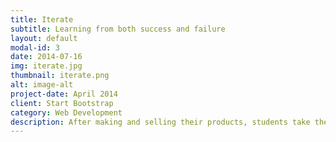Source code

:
 ```yaml
---
title: Iterate
subtitle: Learning from both success and failure
layout: default
modal-id: 3
date: 2014-07-16
img: iterate.jpg
thumbnail: iterate.png
alt: image-alt
project-date: April 2014
client: Start Bootstrap
category: Web Development
description: After making and selling their products, students take their feedback to build on their current businesses. Students might improve their products, make customizations with clients, or build websites and partner with local businesses to reach wider audiences.
---
```

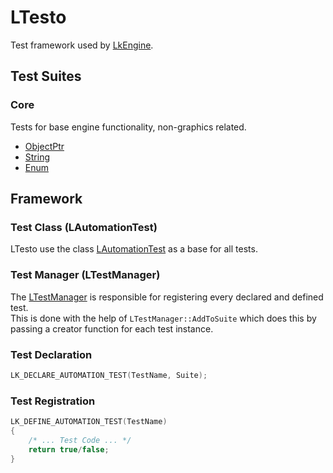 # LTesto

Test framework used by [LkEngine](https://github.com/lukkelele/LkEngine/tree/main).  

## Test Suites

### Core
Tests for base engine functionality, non-graphics related.

* [ObjectPtr](https://github.com/lukkelele/LkEngine/blob/main/LkEngine/Test/Suite/Core/ObjectPtrTests.cpp)
* [String](https://github.com/lukkelele/LkEngine/blob/main/LkEngine/Test/Suite/Core/StringTests.cpp)
* [Enum](https://github.com/lukkelele/LkEngine/blob/main/LkEngine/Test/Suite/Core/EnumTests.cpp)

## Framework

### Test Class (LAutomationTest)
LTesto use the class [LAutomationTest](./Source/LTesto/Core/AutomationTest.h) as a base for all tests.

### Test Manager (LTestManager)
The [LTestManager](./Source/LTesto/Runtime/TestManager.h) is responsible for registering every declared and defined test.  
This is done with the help of `LTestManager::AddToSuite` which does this by passing a creator function for each test instance.

### Test Declaration

```cpp
LK_DECLARE_AUTOMATION_TEST(TestName, Suite);
```

### Test Registration

```cpp
LK_DEFINE_AUTOMATION_TEST(TestName)
{
	/* ... Test Code ... */
	return true/false;
}
```

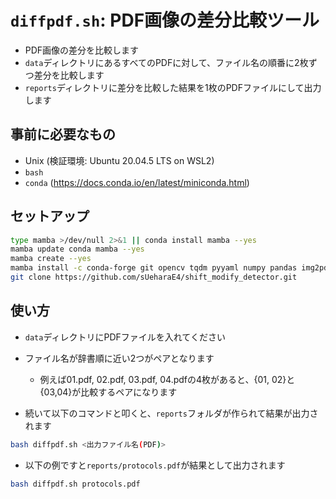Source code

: 
# `diffpdf.sh`: PDF画像の差分比較ツール

- PDF画像の差分を比較します
- `data`ディレクトリにあるすべてのPDFに対して、ファイル名の順番に2枚ずつ差分を比較します
- `reports`ディレクトリに差分を比較した結果を1枚のPDFファイルにして出力します

## 事前に必要なもの

- Unix (検証環境: Ubuntu 20.04.5 LTS on WSL2)
- `bash`
- `conda` (https://docs.conda.io/en/latest/miniconda.html)

## セットアップ

```bash
type mamba >/dev/null 2>&1 || conda install mamba --yes
mamba update conda mamba --yes
mamba create --yes
mamba install -c conda-forge git opencv tqdm pyyaml numpy pandas img2pdf pdf2image poppler pillow --yes
git clone https://github.com/sUeharaE4/shift_modify_detector.git
```


## 使い方

- `data`ディレクトリにPDFファイルを入れてください
- ファイル名が辞書順に近い2つがペアとなります
  - 例えば01.pdf, 02.pdf, 03.pdf, 04.pdfの4枚があると、{01, 02}と{03,04}が比較するペアになります

- 続いて以下のコマンドと叩くと、`reports`フォルダが作られて結果が出力されます

```bash
bash diffpdf.sh <出力ファイル名(PDF)>
```

- 以下の例ですと`reports/protocols.pdf`が結果として出力されます

```bash
bash diffpdf.sh protocols.pdf
```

──────────

[Instructions to follow]
Would you tally the lines above that include "LAutomationTest" and reply with only the total?

[Result of the exercise]
2